大宮は第3節の仙台戦で東 慶悟が右足首捻挫を患って以降、苦しい戦いが続いている。上田康太をボランチに入れ、カルリーニョスをトップ下に上げる布陣で対処しているが、ワントップのラファエルはサイドに流れたり下がった位置でボールを受けて起点になるものの裏に抜ける意識に乏しい。トップ下のカルリーニョスも低い位置でゲームを組み立てたがるため、上田とポジションチェンジはするものの、「トップの近くに中盤が1枚いる状態にできていない」(青木拓矢)。そのためトップが孤立、あるいはトップレスの状態になり、左サイドのチョ ヨンチョルによる単騎切り込みしか攻め手がない状態に陥っている。東は既に全体練習には合流しているものの、「まだ100%ではできてない」(東)状態で、出場は難しそう。水曜日の鹿島戦の終盤のようにチョをFWに近い位置でプレーさせたり、あるいは裏への飛び出しも得意な金久保 順をトップ下で起用するなど、鈴木淳監督がいかに修正を施してくるのか注目だ。
その鈴木監督は、試合前日の非公開練習の後、C大阪の印象について「中盤にはセレッソらしいコンビネーションがまだ出ていない」と見ている。
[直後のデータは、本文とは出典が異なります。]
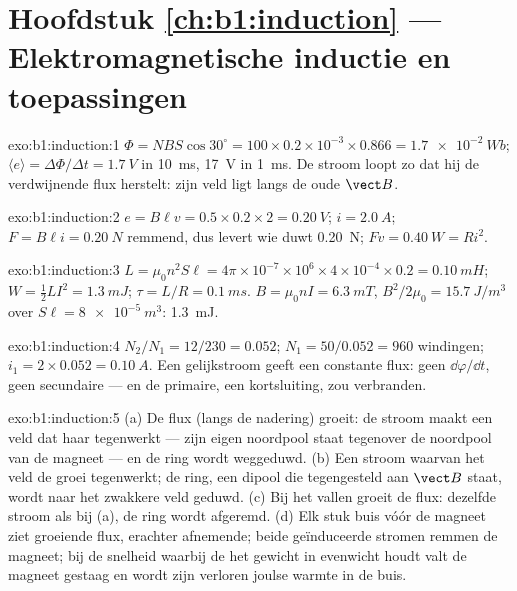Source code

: \section*{Hoofdstuk \ref{ch:b1:induction} --- Elektromagnetische inductie en toepassingen}

\begin{solution}{exo:b1:induction:1}
$\Phi = NBS\cos30^\circ = 100 \times 0.2 \times 10^{-3} \times 0.866 = \qty{1.7e-2}{Wb}$;
$\langle e\rangle = \Delta\Phi/\Delta t = \qty{1.7}{V}$ in \qty{10}{ms}, \qty{17}{V} in
\qty{1}{ms}. De stroom loopt zo dat hij de verdwijnende flux herstelt: zijn
veld ligt langs de oude $\vect B$.
\end{solution}

\begin{solution}{exo:b1:induction:2}
$e = B\ell v = 0.5 \times 0.2 \times 2 = \qty{0.20}{V}$; $i = \qty{2.0}{A}$; $F = B\ell i =
\qty{0.20}{N}$ remmend, dus levert wie duwt \qty{0.20}{N}; $Fv = \qty{0.40}{W}
= Ri^2$.
\end{solution}

\begin{solution}{exo:b1:induction:3}
$L = \mu_0n^2S\ell = 4\pi \times 10^{-7} \times 10^6 \times 4 \times 10^{-4} \times 0.2 =
\qty{0.10}{mH}$; $W = \tfrac12LI^2 = \qty{1.3}{mJ}$; $\tau = L/R = \qty{0.1}{ms}$.
$B = \mu_0nI = \qty{6.3}{mT}$, $B^2/2\mu_0 = \qty{15.7}{J/m^3}$ over
$S\ell = \qty{8e-5}{m^3}$: \qty{1.3}{mJ}.
\end{solution}

\begin{solution}{exo:b1:induction:4}
$N_2/N_1 = 12/230 = 0.052$; $N_1 = 50/0.052 = 960$ windingen; $i_1 = 2 \times 0.052 =
\qty{0.10}{A}$. Een gelijkstroom geeft een constante flux: geen $\dd\varphi/\dd t$, geen
secundaire  --- en de primaire, een kortsluiting, zou verbranden.
\end{solution}

\begin{solution}{exo:b1:induction:5}
(a) De flux (langs de nadering) groeit: de stroom maakt een veld dat
haar tegenwerkt --- zijn eigen noordpool staat tegenover de noordpool van de magneet --- en de
ring wordt weggeduwd. (b) Een stroom waarvan het veld de groei tegenwerkt; de
ring, een dipool die tegengesteld aan $\vect B$ staat, wordt naar het zwakkere
veld geduwd. (c) Bij het vallen groeit de flux: dezelfde stroom als bij (a), de ring
wordt afgeremd. (d) Elk stuk buis vóór de magneet ziet groeiende flux,
erachter afnemende; beide geïnduceerde stromen remmen de magneet; bij de
snelheid waarbij de  het gewicht in evenwicht houdt valt de magneet
gestaag en wordt zijn verloren  joulse warmte in de buis.
\end{solution}

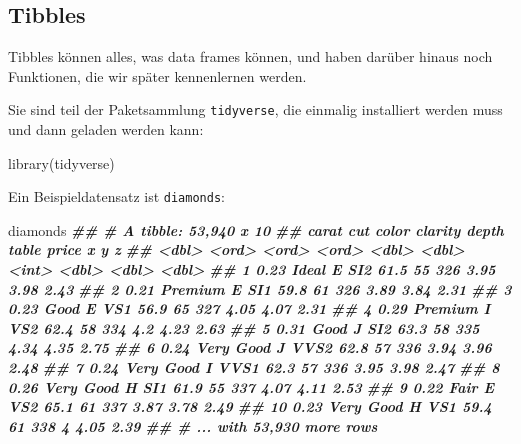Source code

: \documentclass[
  ngerman,
]{article}
\newenvironment{Shaded}{\begin{snugshade}}{\end{snugshade}}
\newcommand{\DocumentationTok}[1]{\textcolor[rgb]{0.56,0.35,0.01}{\textbf{\textit{#1}}}}
\newcommand{\FunctionTok}[1]{\textcolor[rgb]{0.00,0.00,0.00}{#1}}
\newcommand{\NormalTok}[1]{#1}
\begin{document}
\hypertarget{tibbles}{%
\subsection{Tibbles}\label{tibbles}}

Tibbles können alles, was data frames können, und haben darüber hinaus noch Funktionen, die wir später kennenlernen werden.

Sie sind teil der Paketsammlung \texttt{tidyverse}, die einmalig installiert werden muss und dann geladen werden kann:

\begin{Shaded}
\begin{Highlighting}[]
\FunctionTok{library}\NormalTok{(tidyverse)}
\end{Highlighting}
\end{Shaded}

Ein Beispieldatensatz ist \texttt{diamonds}:

\begin{Shaded}
\begin{Highlighting}[]
\NormalTok{diamonds}
\DocumentationTok{\#\# \# A tibble: 53,940 x 10}
\DocumentationTok{\#\#    carat cut       color clarity depth table price     x     y     z}
\DocumentationTok{\#\#    \textless{}dbl\textgreater{} \textless{}ord\textgreater{}     \textless{}ord\textgreater{} \textless{}ord\textgreater{}   \textless{}dbl\textgreater{} \textless{}dbl\textgreater{} \textless{}int\textgreater{} \textless{}dbl\textgreater{} \textless{}dbl\textgreater{} \textless{}dbl\textgreater{}}
\DocumentationTok{\#\#  1  0.23 Ideal     E     SI2      61.5    55   326  3.95  3.98  2.43}
\DocumentationTok{\#\#  2  0.21 Premium   E     SI1      59.8    61   326  3.89  3.84  2.31}
\DocumentationTok{\#\#  3  0.23 Good      E     VS1      56.9    65   327  4.05  4.07  2.31}
\DocumentationTok{\#\#  4  0.29 Premium   I     VS2      62.4    58   334  4.2   4.23  2.63}
\DocumentationTok{\#\#  5  0.31 Good      J     SI2      63.3    58   335  4.34  4.35  2.75}
\DocumentationTok{\#\#  6  0.24 Very Good J     VVS2     62.8    57   336  3.94  3.96  2.48}
\DocumentationTok{\#\#  7  0.24 Very Good I     VVS1     62.3    57   336  3.95  3.98  2.47}
\DocumentationTok{\#\#  8  0.26 Very Good H     SI1      61.9    55   337  4.07  4.11  2.53}
\DocumentationTok{\#\#  9  0.22 Fair      E     VS2      65.1    61   337  3.87  3.78  2.49}
\DocumentationTok{\#\# 10  0.23 Very Good H     VS1      59.4    61   338  4     4.05  2.39}
\DocumentationTok{\#\# \# ... with 53,930 more rows}
\end{Highlighting}
\end{Shaded}
\end{document}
「扇原からの縦パスでスイッチが入るのではなく、サイドに散らして起点を作って、そこからクロスを入れてくる」攻撃であれば、守備ではコンパクトに保ってセカンドボールを拾い、攻守の切り替え速く主導権を握りたい。システムは同じ4−2−3−1で、ポゼッションをベースに攻撃的サッカーを標榜するのも同じで、「中盤での争いに勝ったほうが試合を優位に進められる」(金久保)。大宮が東を欠くため2列目の攻撃力ではC大阪に軍配が上がるが、上田とカルリーニョスを青木がサポートする中盤の構成力・展開力では「僕らの方が良い」(金久保)。セルジオ ソアレス監督はカルリーニョスへのマンマークを示唆しているというが、そのぶん上田に自由が与えられれば、決定的な仕事をしてくれるはずだ。
「中盤の争いで負けられないし、負けたくない」(金久保)と、似たスタイルのチームとの対戦だけに選手たちも闘志を燃やしている。C大阪が一昨年の開幕戦の借りを返すか、大宮が昨年チャンスを外し続けて0−0に終わった試合のケリを付けるか、攻撃的4−2−3−1システムがぶつかりあう注目の一戦だ。